Thus there occurred the extraordinary spectacle of Hessian troops at war simultaneously on both sides: in British pay garrisoning fortresses in the Low Countries and in the Bavarian army in southern Germany. A secret clause in theory prevented the two contingents facing each other on the battlefield. Nevertheless, the double agreement caused bad feeling later, not least because the treaty with Bavaria included a 'blood money' clause: for every dead man Wilhelm was to receive 36 florins, for a dead horse 112 florins and 30 krone, and for a dead horse and rider together 150 florins. Three wounded were to count as one dead. It was just as well that the Bavarians were defeated, Karl VII died, and the Hessian corps in Bavaria was saved from captivity by a speedy declaration of neutrality. They were still interned in Ingolstadt for six weeks before being allowed to return to Hessen. In 1745 Wilhelm renewed the British subsidy treaty, so that henceforth Hessians were available only to England. This apparent double-dealing shocked later historians, but it was nothing extraordinary in the age of cabinet diplomacy, and when Wilhelm died in 1760 Frederick of Prussia wrote to his successor, 'Germany has lost its most valuable prince, his land a father, and I my truest friend.'

Hessen Mercenaries II




The Hessian soldiers, composed of a larger proportion of natives than the armies of most German princes, was as good as any other of its time. Karl VII of Bavaria, visiting Hessians in his service in October, 1744, noted in his diary, 'The fine appearance and smartness of these troops cannot be surpassed . . . one could not see better.' On many battlefields the Hessians 'held the sum of things for pay': at Rocoux (11 October 1746) against the French 'the Hessian Regiment of Mansbach, having stood their ground to the last… refused quarter, so that few of them escaped'. In both 1745 and 1756 Hessian troops were brought to Britain to repel threatened French and Scottish invasions. Guibert, seeing Hessians and Hannoverians garrisoned at Hanau in 1773 wrote, 'Le bataillon Hessois, surtout, m'a paru beau et bien tenu.'

In the Seven Years War the British alliance cost Hessen dearly. In 1756 the French army under Richelieu broke into Germany, and, defeating the Duke of Cumberland at Hastenbeck, occupied Hessen, making it a theatre of war for the succeeding five campaigns. The French imposed heavy contributions. A tribute of 850,000 talers was demanded in 1757 in an attempt to break the alliance with Britain. Since this failed of its purpose, 500,000 more were demanded each year from 1759 to 1761. A smaller sum was levied in 1762. In addition the French requisitioned grain for their soldiers and hay for their animals. Both the main towns, Kassel and Marburg, were besieged, taken, and retaken many times. Marburg's famous Elisabethkirche, a centre of pilgrimage before the Reformation, was used as a granary by the occupying French army. The ancient town changed hands fifteen times, the castle on the heights above, seven times.

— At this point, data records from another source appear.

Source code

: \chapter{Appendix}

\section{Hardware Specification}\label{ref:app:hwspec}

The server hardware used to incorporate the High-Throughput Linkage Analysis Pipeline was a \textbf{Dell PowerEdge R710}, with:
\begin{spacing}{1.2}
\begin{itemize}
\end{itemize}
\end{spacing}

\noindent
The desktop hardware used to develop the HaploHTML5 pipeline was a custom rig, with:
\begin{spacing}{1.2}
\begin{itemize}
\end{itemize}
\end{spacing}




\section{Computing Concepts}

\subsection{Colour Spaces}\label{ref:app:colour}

The effect of a prolonged war in Hessen, with French levies and British subsidies, was to make the Landgraf more independent of the Hessian Parliament (or, more accurately, Estates), the Landstände, which was burdened with making good the losses to the country out of its own sources of revenue. The subsidies, however, flowed into the war treasury (Kriegskasse), which the Landgraf s officials controlled and administered. Thus the Landgraf became rich while the Landstände lost the traditional power of the purse over their sovereign. A British military historian notes, it was a curious fact that the British Parliament in its reluctance to create a large British army, for fear of military power in the hands of the monarch, helped German princes in their struggle against their own Parliaments by making it possible and profitable for the princes to maintain large forces on hire to the British.'

The Hessian corps fought throughout the campaigns of the Seven Years War. Ferdinand of Brunswick, commander of 'His Britannic Majesty's Army in Germany', regarded them as more able to withstand the hardships of war than any other contingent. Despite its name this army contained more Hannoverians and Hessians than British troops, who only appeared in September, 1758. Of total strength in 1760 of 90,000, some 37,800 were Hannoverians, 24,400 Hessians, 22,000 British, 9,500 Brunswickers, and there were some lesser contingents. Yet it succeeded in tying down double its number of French troops, a service of inestimable value both to British conquests overseas and to Frederick of Prussia in his struggle against a European coalition. When Frederick heard of the conclusion of an Anglo-Hessian subsidy treaty for additional men in early 1759 he wrote to his minister in London, 'C'est avec bien de la satisfaction que j'ai appris par votre rapport ordinaire du 16 de ce mois la conclusion du nouveau traite de subside avec le cour de Hesse.' In both 1759 and 1778 Frederick regarded Hessen-Kassel as having an essential role in the defence of his western flank.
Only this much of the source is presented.